*Goal of the exercise:* Return only the number of lines in the records below where the string "Make" shows up.

Recorded data
┄┄┄┄┄┄┄┄┄┄

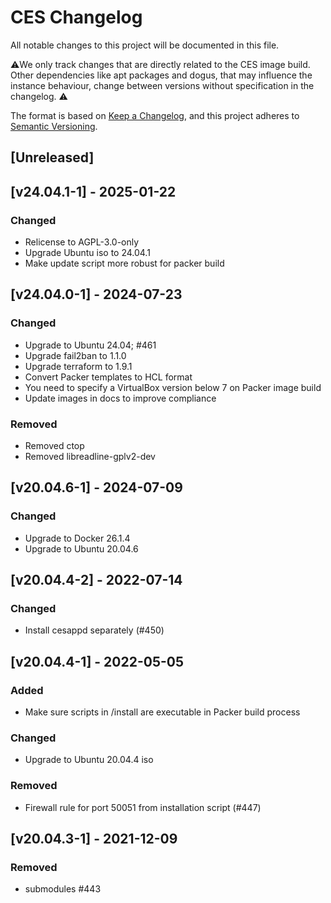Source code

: # CES Changelog
All notable changes to this project will be documented in this file.

⚠️We only track changes that are directly related to the CES image build. 
Other dependencies like apt packages and dogus, that may influence the instance behaviour, change between versions
without specification in the changelog. ⚠️  

The format is based on [Keep a Changelog](https://keepachangelog.com/en/1.0.0/),
and this project adheres to [Semantic Versioning](https://semver.org/spec/v2.0.0.html).

## [Unreleased]

## [v24.04.1-1] - 2025-01-22
### Changed
- Relicense to AGPL-3.0-only
- Upgrade Ubuntu iso to 24.04.1
- Make update script more robust for packer build

## [v24.04.0-1] - 2024-07-23
### Changed
- Upgrade to Ubuntu 24.04; #461
- Upgrade fail2ban to 1.1.0
- Upgrade terraform to 1.9.1
- Convert Packer templates to HCL format
- You need to specify a VirtualBox version below 7 on Packer image build
- Update images in docs to improve compliance 

### Removed
- Removed ctop
- Removed libreadline-gplv2-dev

## [v20.04.6-1] - 2024-07-09
### Changed
- Upgrade to Docker 26.1.4
- Upgrade to Ubuntu 20.04.6

## [v20.04.4-2] - 2022-07-14
### Changed
- Install cesappd separately (#450)

## [v20.04.4-1] - 2022-05-05
### Added
- Make sure scripts in /install are executable in Packer build process

### Changed
- Upgrade to Ubuntu 20.04.4 iso

### Removed
- Firewall rule for port 50051 from installation script (#447)

## [v20.04.3-1] - 2021-12-09
### Removed
- submodules #443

┄┄┄┄┄┄┄┄┄┄

*Task solution:* 2